▶ [DIRECTIONS FOR THIS TASK]
Each line holding the string "social" is to be copied from the data.

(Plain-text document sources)

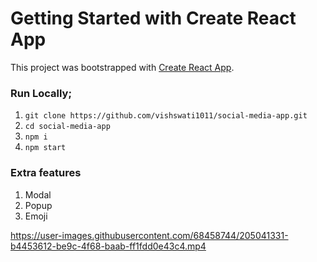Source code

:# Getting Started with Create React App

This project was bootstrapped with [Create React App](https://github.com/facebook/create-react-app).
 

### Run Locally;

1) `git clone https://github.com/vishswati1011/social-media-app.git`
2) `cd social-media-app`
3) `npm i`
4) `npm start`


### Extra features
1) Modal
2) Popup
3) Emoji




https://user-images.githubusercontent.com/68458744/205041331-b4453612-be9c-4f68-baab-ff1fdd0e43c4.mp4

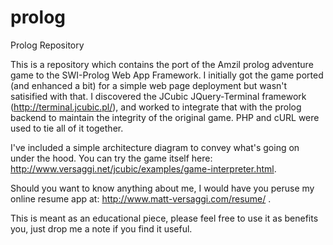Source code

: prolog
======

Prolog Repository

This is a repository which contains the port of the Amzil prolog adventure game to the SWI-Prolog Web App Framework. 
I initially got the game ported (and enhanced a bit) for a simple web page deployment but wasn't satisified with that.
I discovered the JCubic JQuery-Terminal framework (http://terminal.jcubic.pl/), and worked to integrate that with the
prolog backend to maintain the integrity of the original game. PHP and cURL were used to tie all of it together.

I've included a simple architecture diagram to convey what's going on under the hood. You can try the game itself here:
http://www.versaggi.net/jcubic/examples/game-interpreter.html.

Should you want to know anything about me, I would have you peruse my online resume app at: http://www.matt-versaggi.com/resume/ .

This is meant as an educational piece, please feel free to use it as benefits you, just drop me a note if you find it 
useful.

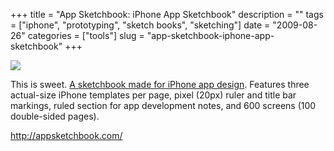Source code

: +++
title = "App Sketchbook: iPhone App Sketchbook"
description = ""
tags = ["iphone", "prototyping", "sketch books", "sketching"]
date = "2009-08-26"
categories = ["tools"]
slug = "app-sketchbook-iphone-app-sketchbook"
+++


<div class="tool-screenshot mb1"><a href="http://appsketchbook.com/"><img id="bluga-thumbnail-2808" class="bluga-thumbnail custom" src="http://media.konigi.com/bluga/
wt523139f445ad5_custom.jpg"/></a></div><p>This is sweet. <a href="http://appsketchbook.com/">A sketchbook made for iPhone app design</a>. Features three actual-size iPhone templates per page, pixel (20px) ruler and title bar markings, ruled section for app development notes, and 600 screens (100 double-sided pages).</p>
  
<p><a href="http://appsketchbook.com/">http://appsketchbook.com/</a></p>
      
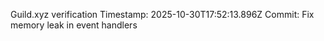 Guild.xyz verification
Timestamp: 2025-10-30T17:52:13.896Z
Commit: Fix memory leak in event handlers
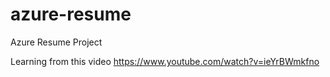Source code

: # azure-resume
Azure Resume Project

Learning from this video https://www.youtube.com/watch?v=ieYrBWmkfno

▶ [WORKED SOLUTION]
1) `git clone https://github.com/vishswati1011/social-media-app.git`
2) `cd social-media-app`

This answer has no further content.